**TASK STATEMENT**
Return each line of the records below in which the string "upper" turns up.

**AVAILABLE RECORDS**

----------

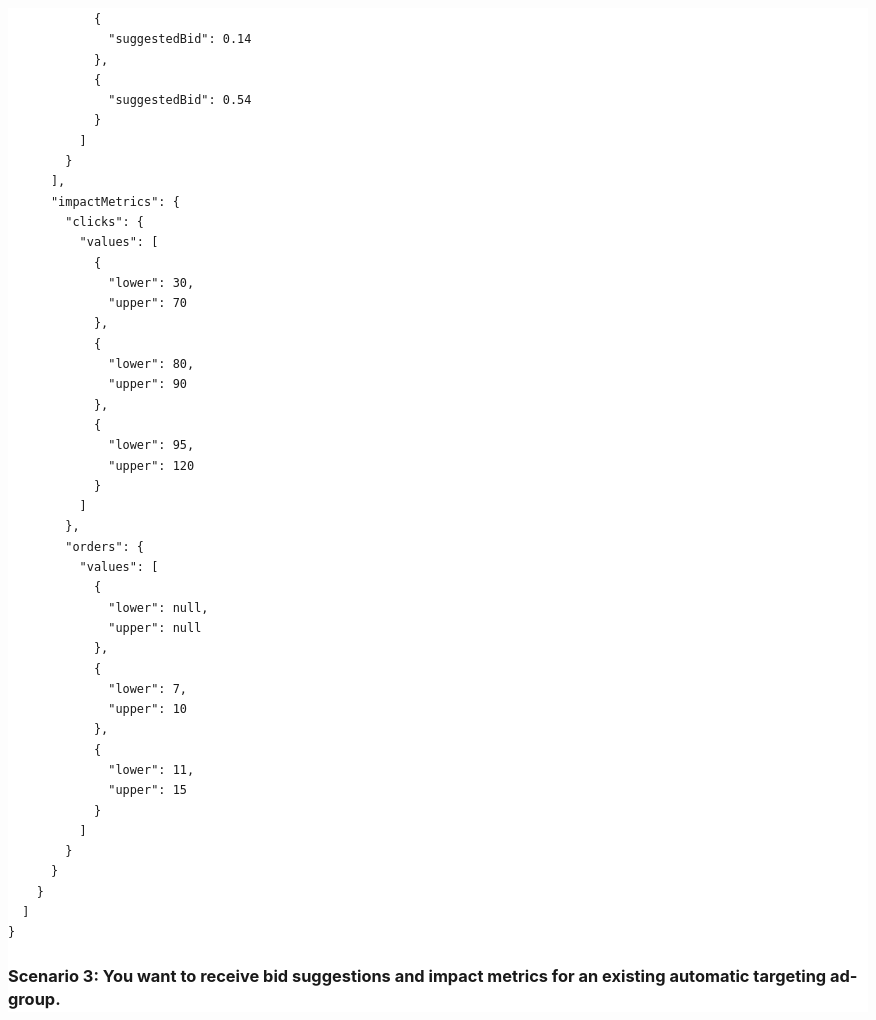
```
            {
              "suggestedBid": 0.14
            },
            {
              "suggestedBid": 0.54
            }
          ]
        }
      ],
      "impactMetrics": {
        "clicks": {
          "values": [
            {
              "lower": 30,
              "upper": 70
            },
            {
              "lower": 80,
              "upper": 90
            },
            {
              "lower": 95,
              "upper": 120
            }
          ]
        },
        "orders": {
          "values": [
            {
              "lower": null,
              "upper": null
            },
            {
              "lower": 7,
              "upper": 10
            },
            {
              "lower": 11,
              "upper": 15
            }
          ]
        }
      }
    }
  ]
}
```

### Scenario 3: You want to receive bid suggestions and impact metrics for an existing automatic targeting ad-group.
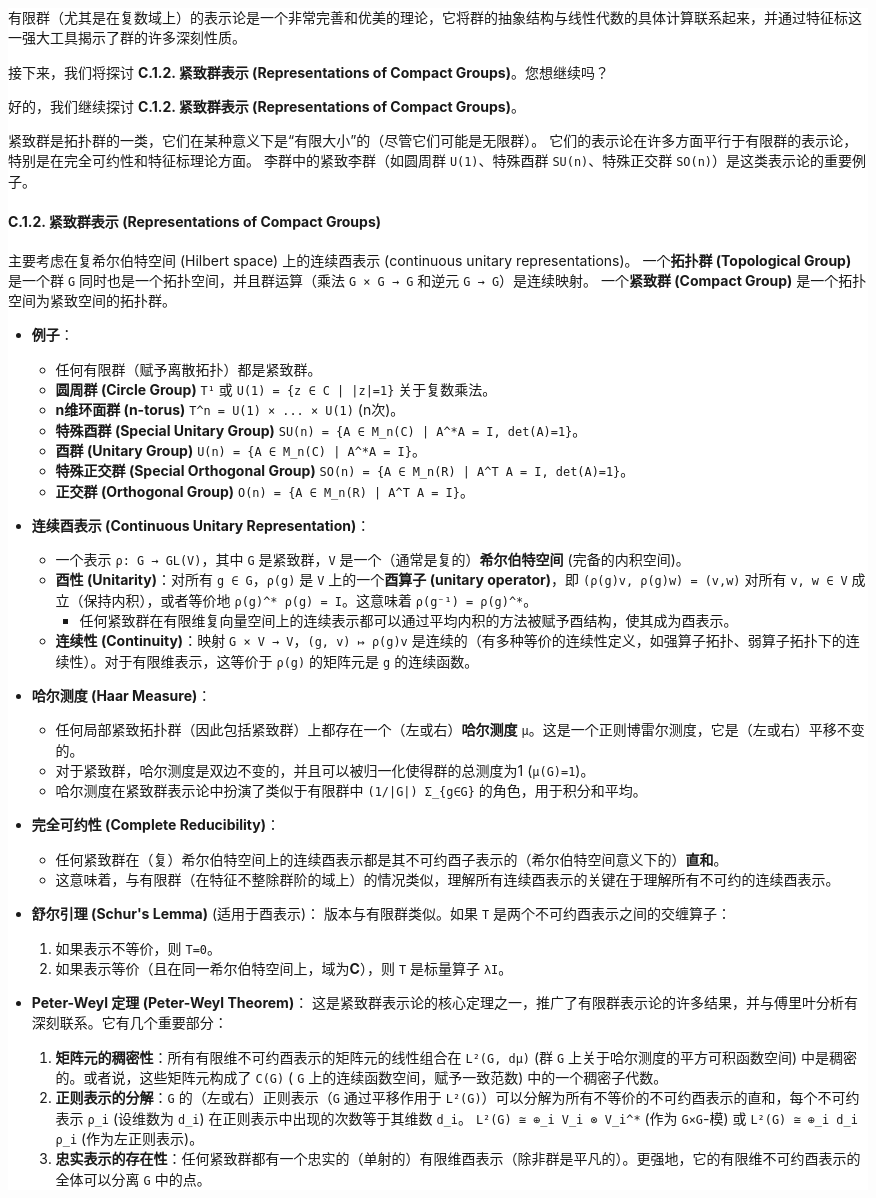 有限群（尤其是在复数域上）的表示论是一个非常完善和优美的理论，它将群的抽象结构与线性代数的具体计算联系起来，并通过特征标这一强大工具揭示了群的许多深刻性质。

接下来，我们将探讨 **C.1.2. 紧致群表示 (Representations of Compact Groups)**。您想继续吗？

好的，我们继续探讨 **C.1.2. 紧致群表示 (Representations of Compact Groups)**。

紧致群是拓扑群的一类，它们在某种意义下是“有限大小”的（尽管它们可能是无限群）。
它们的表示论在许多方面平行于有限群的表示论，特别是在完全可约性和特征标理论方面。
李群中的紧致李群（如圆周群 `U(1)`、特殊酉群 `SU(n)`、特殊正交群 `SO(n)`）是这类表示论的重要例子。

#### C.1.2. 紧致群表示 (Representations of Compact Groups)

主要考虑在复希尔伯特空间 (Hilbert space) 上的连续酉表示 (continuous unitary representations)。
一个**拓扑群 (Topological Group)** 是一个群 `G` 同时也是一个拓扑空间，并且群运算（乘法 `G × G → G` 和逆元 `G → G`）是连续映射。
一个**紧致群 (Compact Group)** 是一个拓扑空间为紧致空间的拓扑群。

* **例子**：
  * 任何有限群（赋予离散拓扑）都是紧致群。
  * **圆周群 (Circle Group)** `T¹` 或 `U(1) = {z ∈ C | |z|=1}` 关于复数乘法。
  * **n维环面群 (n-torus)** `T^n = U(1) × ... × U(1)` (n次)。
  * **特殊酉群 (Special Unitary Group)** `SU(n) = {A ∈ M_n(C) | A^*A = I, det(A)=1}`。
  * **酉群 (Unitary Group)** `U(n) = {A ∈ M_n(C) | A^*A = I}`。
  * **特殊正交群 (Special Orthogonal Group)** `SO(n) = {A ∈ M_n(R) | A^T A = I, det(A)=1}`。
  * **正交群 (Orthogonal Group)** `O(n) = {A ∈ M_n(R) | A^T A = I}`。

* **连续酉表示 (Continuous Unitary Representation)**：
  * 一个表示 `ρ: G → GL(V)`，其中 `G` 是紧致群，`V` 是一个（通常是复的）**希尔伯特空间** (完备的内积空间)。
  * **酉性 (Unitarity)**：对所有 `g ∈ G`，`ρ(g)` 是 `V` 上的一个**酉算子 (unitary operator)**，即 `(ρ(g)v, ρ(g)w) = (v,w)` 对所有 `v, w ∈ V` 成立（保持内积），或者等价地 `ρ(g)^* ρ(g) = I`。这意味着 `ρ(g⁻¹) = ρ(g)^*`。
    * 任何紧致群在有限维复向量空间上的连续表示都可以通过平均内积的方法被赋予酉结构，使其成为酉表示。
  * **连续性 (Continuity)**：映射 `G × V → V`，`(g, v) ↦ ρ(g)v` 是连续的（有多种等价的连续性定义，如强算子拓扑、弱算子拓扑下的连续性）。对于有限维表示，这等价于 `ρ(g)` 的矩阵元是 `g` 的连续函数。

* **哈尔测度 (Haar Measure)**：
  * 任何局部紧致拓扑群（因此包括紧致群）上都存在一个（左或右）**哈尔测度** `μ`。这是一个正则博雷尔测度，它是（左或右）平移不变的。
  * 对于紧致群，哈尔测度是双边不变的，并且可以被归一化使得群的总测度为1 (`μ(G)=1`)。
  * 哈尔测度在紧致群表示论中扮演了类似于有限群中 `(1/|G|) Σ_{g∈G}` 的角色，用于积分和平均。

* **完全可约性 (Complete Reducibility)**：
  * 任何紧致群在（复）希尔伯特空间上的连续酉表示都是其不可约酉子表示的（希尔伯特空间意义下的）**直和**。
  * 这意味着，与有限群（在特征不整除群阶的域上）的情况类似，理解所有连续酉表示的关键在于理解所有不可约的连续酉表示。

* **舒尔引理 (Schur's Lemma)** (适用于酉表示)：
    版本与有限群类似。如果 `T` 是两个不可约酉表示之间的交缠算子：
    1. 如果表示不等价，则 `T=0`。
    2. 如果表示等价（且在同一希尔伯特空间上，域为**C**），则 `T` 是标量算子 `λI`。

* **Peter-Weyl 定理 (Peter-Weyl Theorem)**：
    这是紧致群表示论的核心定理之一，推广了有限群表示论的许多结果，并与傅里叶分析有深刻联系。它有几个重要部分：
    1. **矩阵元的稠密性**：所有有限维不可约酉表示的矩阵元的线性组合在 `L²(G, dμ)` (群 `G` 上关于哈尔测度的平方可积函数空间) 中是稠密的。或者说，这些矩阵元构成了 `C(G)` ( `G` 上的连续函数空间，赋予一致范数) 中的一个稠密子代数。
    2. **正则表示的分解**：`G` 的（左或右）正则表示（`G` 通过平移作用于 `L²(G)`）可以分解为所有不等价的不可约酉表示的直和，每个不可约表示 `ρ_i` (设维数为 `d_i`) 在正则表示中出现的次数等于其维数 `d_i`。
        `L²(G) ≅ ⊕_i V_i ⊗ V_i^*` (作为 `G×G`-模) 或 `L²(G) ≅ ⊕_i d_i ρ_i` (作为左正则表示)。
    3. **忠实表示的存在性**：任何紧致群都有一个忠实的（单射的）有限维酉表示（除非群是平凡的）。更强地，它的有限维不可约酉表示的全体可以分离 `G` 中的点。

----------

**TASK OUTPUT**
              "upper": 70
              "upper": 90
              "upper": 120
              "upper": null
              "upper": 10
              "upper": 15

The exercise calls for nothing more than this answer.